| 10:13 pm on May 18, 2009 (gmt 0)|
Hello j1mms, and welcome to the forums.
Sounds like a nasty experience. Have you looked for all the backlinks that point ot the https versions and notified them about the change? Depending solely on 301 redirects is not always the best.
Also, do you have any other 301 redirects in place, for example for canonical purposes or expired pages? You want to avoid long chains of redirects, since they can take Google a longer while to verify as not being manipulative.
If you don't already have one, an xml sitemap could also be a help. Was your homepage indexed as https?
| 10:00 am on May 19, 2009 (gmt 0)|
Thanks - We added 301s ( direct from https to http), new canonical tags, blocked https urls with meta robots, added XML sitemap.
We cannot find any backlinks pointing at https as we believe this was a short term onsite error.
As far as long chains of redirects, again we dont have issues here, just one which WMT flagged against the sitemap.
Is this issue related to SSL expiring or duplicate content?
Now that the indexed https pages have dropped out of the index, does anyone know how long it might take google to start listing the old http pages once again?
Is there anything further we can do? Xenu seems to look ok onsite..
Yes homepage was indexed, this is still showing p1 for company name searches.
| 2:34 pm on May 19, 2009 (gmt 0)|
|Thanks - We added 301s ( direct from https to http), new canonical tags, blocked https urls with meta robots, added XML sitemap. |
If you have added 301s and canonical tag on https pages, then you should not block https pages through robots.txt. You should let google come through and sort itself out by encountering canonical and 301s on https version of pages.
| 2:49 pm on May 19, 2009 (gmt 0)|
Hi - Interesting!
Wouldn't the 301s trigger first in any case? - Also I would have thought the canonical would of been detected at the same time the robots was.
| 6:46 pm on May 19, 2009 (gmt 0)|
The 301 will trigger if googlebot requests the https url - but once googlebot has indexed the new robots.txt then it will not even request the url, so it won't see the redirect.
Are you watching googlebot's interactions with your server in your server logs? Might be some clues there.
| 9:32 am on May 20, 2009 (gmt 0)|
We set a meta robots on each https page rather than the root level robots.txt.

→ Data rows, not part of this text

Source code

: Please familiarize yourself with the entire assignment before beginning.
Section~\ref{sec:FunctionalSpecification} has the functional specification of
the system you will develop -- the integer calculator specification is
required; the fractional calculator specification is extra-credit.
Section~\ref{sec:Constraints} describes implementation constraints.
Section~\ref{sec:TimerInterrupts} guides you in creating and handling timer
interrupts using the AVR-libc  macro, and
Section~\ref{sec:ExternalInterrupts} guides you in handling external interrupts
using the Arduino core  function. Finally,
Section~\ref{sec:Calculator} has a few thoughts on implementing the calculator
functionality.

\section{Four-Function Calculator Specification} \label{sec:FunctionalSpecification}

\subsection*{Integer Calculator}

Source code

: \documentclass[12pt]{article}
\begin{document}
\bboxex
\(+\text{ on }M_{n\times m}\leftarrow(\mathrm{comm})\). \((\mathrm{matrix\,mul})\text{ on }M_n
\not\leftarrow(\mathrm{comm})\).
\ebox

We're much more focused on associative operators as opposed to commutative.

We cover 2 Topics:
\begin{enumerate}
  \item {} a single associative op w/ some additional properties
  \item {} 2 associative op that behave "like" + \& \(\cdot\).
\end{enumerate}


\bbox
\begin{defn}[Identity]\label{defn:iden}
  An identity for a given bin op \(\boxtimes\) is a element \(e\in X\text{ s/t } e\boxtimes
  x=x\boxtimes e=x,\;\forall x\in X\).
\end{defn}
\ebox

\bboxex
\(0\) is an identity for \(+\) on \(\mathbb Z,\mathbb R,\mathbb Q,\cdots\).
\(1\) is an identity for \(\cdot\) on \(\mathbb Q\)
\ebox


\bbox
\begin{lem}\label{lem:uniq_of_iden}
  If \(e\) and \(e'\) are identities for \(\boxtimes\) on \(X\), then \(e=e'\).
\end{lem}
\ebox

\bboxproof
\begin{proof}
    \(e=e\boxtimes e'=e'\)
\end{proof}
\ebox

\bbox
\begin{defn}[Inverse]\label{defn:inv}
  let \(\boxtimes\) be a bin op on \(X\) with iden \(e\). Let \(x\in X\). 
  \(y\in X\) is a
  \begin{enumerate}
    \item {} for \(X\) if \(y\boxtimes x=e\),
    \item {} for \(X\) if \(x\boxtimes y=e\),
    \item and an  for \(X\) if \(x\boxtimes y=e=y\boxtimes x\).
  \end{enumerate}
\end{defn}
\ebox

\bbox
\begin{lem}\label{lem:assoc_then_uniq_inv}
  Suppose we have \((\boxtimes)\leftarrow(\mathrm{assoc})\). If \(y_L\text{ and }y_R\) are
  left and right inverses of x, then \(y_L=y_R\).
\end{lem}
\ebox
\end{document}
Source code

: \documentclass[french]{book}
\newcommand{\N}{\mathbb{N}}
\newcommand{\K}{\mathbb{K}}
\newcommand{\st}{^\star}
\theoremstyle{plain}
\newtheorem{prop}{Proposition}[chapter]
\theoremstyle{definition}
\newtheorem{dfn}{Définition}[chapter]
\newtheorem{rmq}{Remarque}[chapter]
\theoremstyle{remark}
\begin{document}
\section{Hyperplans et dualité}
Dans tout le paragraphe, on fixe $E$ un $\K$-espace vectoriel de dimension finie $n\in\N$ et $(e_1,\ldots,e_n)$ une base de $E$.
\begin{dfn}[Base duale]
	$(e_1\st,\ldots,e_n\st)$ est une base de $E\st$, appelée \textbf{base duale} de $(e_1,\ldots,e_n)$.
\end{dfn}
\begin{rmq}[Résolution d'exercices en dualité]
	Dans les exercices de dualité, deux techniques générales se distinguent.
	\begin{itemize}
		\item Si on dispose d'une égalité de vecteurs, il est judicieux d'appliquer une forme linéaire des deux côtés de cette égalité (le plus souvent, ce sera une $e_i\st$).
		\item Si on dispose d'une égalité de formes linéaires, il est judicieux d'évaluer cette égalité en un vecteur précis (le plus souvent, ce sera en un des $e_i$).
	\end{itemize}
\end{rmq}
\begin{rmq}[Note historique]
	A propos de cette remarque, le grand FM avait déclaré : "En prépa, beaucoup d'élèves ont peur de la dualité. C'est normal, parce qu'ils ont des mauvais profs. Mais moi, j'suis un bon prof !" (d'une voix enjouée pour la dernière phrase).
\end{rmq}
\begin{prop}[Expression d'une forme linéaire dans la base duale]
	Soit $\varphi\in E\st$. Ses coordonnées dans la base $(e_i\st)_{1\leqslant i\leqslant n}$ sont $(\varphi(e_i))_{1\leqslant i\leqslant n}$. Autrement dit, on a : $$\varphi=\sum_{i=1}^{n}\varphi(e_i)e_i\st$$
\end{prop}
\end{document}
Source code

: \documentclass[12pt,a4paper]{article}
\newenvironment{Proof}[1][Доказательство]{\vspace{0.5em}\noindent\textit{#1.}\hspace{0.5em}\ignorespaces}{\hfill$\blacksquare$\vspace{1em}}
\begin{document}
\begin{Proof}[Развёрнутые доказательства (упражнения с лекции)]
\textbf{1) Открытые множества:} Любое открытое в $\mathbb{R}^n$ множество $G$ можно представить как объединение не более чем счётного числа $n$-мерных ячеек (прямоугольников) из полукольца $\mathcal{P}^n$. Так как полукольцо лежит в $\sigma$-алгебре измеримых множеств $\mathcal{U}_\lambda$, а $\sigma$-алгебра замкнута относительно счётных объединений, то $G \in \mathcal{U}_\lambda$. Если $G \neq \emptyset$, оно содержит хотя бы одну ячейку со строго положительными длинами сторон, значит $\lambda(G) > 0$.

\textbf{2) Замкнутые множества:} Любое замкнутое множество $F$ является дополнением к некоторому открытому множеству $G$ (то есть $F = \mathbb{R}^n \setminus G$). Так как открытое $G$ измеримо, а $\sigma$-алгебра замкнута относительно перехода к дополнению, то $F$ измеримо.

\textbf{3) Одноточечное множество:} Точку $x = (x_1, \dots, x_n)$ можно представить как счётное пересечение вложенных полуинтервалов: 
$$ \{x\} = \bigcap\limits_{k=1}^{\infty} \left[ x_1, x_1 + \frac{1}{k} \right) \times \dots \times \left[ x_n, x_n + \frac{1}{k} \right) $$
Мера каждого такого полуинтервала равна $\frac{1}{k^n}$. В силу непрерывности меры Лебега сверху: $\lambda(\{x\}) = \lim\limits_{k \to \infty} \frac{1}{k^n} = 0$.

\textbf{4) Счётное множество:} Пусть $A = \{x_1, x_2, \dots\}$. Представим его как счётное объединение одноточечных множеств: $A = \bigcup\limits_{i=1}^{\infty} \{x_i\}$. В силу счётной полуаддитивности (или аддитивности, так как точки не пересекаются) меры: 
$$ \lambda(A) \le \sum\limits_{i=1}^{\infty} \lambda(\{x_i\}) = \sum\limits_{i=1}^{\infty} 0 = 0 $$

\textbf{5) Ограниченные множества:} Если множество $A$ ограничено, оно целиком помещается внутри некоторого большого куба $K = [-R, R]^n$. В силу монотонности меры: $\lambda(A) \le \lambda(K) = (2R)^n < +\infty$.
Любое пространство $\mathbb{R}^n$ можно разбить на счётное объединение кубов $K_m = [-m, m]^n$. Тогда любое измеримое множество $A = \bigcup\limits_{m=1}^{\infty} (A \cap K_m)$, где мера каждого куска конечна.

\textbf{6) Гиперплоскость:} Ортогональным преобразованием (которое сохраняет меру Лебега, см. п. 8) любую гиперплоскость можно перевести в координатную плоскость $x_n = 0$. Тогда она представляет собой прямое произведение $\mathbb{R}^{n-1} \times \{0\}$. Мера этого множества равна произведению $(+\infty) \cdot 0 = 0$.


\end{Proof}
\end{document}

We have now removed this to see if this will help and keep an eye on googlebot/spidering.
Has anyone else had such issues with a removed/expired SSL certificate?
Interestingly most phrases are sat neatly just outside the top 100, as though we have +100 on all our ranks.
| 3:52 pm on May 20, 2009 (gmt 0)|
I am not sure about what effects on your ranking will be once Google drops https pages from its index, however, dropping the pages from Google index will take some time.
It may be useful to know that in our case it took about 3 months time for Google to drop roughly 3000 URLs from its index (we removed sort parameters from URL and did 301 redirect from URLs with permuted sort parameters to equivalent URL but without sort parameters). But it will happen eventually.
| 4:59 pm on May 20, 2009 (gmt 0)|
For reference, here's a thread about the same issue - with some technical ideas for both Windows and Apache servers:
Removing https pages from Google with robots.txt [webmasterworld.com]
| 8:02 pm on May 20, 2009 (gmt 0)|
I may be misinterpreting what you've done, but this comment jumped out at me....
|We set a meta robots on each https page rather than the root level robots.txt |
I'm not quite understanding how you separated https pages from http pages to do this... and particularly whether you put the meta robots tag just on the pages that should be secure (like login and checkout pages), or whether you're talking about product pages that inadvertently became indexed as https.
On the "900 https site product and category pages" you mention, the pages are the same. What happens when you have an https canonical issue is that the same pages are seen under multiple urls, and the issue is one of references to the http pages that are causing them to be indexed also as https, combined with a server setup that hasn't canonicalized these pages as http.
The 301 redirect, if properly done, should stop the https indexing problem... but, if you've also put the meta robots tag on all of those 900 pages, you're likely to have another problem....
|Now that the indexed https pages have dropped out of the index, does anyone know how long it might take google to start listing the old http pages once again? |
If you've got meta robots noindex on all those pages, Google won't reindex them. It will drop them all, regardless of whether they're https or http.
Again, I may be misinterpreting what you've done, but the above is a possible scenario that occurred to me.
| 8:34 am on May 21, 2009 (gmt 0)|
Thanks - Tried to clarify a bit below..
We set to detect IF https protocal was requested.. - If so, we set onpage meta robots to block access for https requests.
There have never been any meta robots on any http page.
| 4:09 pm on May 21, 2009 (gmt 0)|
|We set to detect IF https protocal was requested.. - If so, we set onpage meta robots to block access for https requests. |
There have never been any meta robots on any http page.
If you've somehow managed to set up two sets of dedicated files, one for https requests and another set of dedicated files for http requests, this would make sense.
But, when one of your "http pages" has received an https request, adding the noindex robots meta tag to that page is going to block further http access to that page as well, since there would be only one file serving both protocols.
Again, you are indicating that your "old http pages" haven't gotten listed again... and, from my understanding of your description, I believe this is the reason why.